*** LISTED RECORDS Section Begins ***

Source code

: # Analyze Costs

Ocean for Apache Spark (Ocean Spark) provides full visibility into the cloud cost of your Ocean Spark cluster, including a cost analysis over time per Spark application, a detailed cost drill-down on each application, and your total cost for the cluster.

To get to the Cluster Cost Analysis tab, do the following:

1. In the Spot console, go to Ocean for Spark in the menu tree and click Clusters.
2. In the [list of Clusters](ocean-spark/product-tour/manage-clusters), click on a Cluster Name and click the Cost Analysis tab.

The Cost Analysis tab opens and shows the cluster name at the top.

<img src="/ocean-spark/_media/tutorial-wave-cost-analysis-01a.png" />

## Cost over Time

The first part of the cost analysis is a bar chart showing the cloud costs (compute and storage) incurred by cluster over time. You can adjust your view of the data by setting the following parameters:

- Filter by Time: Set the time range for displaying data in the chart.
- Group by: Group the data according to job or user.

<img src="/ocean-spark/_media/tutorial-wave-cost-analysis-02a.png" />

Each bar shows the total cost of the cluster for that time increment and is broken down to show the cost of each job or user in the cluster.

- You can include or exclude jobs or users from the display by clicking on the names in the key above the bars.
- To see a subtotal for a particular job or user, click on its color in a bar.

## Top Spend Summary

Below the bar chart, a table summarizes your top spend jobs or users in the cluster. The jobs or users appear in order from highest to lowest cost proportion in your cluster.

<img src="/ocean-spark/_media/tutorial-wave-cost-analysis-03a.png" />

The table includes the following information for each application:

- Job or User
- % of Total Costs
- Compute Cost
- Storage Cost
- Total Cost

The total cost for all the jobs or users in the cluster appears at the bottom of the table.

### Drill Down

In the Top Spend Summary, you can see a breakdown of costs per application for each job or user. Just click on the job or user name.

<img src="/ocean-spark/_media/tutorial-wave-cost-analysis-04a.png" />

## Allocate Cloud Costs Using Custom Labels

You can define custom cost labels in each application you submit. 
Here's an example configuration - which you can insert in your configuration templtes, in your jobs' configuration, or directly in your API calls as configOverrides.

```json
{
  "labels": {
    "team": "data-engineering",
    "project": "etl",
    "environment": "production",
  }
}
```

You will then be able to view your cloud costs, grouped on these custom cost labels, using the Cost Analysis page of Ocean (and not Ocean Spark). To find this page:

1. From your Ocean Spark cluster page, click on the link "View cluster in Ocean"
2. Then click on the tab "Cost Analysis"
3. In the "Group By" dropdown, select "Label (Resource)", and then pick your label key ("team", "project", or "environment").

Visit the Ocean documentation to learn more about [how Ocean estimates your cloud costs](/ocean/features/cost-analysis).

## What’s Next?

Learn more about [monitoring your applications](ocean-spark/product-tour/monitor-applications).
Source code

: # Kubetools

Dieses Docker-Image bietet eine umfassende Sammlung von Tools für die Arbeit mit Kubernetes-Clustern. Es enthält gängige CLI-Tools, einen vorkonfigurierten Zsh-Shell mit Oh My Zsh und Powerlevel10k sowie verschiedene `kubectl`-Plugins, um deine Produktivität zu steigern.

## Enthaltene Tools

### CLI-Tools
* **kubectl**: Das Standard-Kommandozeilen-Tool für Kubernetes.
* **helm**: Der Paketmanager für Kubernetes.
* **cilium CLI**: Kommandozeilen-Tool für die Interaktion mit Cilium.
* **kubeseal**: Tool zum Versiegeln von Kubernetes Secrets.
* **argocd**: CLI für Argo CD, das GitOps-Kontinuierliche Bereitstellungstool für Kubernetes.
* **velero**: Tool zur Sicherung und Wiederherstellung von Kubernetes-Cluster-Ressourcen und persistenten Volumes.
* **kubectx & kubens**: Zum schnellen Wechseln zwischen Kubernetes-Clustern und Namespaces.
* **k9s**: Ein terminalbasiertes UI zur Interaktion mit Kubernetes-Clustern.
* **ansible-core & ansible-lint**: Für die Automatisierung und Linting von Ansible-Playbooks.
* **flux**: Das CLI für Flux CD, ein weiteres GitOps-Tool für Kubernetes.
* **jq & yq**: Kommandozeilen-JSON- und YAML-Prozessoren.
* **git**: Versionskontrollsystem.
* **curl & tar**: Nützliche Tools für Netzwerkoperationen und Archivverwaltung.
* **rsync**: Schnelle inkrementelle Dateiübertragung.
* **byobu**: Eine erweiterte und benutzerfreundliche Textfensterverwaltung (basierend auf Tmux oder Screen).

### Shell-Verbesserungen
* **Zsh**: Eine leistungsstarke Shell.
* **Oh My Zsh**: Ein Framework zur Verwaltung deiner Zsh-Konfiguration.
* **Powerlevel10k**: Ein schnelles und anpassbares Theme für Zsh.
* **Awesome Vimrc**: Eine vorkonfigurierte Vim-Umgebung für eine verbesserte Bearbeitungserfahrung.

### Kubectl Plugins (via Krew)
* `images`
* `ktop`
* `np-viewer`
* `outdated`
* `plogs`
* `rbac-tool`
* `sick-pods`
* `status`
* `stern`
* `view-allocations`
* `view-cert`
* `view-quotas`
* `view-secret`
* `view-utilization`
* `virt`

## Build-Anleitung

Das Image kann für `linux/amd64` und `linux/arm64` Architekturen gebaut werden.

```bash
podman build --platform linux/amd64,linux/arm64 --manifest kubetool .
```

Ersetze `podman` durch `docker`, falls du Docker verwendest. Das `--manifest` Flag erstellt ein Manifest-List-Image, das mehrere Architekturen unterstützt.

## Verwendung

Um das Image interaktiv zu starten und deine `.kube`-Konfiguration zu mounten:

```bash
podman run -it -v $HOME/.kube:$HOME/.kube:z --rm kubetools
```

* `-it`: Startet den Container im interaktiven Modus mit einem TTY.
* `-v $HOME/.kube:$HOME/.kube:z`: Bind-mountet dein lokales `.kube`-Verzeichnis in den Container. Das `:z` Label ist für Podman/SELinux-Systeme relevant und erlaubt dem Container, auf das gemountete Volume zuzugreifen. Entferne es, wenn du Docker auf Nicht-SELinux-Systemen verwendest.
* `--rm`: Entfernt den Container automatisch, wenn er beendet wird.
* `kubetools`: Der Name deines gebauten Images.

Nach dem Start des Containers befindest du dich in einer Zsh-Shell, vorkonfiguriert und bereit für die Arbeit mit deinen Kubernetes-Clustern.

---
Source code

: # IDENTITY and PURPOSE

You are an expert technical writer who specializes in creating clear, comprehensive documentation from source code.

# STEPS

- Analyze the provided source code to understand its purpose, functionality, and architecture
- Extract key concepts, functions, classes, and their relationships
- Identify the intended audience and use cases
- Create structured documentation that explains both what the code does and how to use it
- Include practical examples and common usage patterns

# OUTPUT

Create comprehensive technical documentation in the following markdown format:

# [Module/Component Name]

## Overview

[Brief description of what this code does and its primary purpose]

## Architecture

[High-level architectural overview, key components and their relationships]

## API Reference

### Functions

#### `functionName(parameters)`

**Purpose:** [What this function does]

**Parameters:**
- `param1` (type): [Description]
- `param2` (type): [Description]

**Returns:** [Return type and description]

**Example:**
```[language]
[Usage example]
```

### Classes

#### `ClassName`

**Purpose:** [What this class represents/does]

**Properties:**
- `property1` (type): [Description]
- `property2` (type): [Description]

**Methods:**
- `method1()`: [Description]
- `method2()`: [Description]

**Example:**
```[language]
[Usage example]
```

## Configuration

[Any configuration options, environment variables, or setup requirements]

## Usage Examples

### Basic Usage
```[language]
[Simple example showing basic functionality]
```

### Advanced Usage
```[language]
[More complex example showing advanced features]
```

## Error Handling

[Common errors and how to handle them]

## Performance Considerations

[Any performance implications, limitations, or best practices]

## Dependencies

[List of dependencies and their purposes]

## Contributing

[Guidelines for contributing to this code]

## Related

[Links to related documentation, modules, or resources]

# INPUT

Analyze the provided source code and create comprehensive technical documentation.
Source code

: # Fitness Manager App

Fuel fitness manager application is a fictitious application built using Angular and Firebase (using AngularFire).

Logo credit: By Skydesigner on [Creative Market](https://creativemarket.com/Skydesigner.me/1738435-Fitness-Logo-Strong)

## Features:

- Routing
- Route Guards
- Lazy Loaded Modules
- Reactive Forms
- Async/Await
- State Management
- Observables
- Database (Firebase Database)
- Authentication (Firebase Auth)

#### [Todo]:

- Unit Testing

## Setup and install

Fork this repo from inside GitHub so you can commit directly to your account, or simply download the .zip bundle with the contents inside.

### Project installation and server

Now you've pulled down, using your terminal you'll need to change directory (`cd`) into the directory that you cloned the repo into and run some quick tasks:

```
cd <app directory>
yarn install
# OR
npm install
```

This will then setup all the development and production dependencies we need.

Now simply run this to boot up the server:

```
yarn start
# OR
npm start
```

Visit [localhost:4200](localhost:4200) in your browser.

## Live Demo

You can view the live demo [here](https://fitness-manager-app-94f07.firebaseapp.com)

*** LISTED RECORDS Section Ends ***

◆ **ASSIGNMENT**
Please report every line among the entries that includes "Summary".

◆ **WRITTEN RESPONSE**
## Top Spend Summary
In the Top Spend Summary, you can see a breakdown of costs per application for each job or user. Just click on the job or user name.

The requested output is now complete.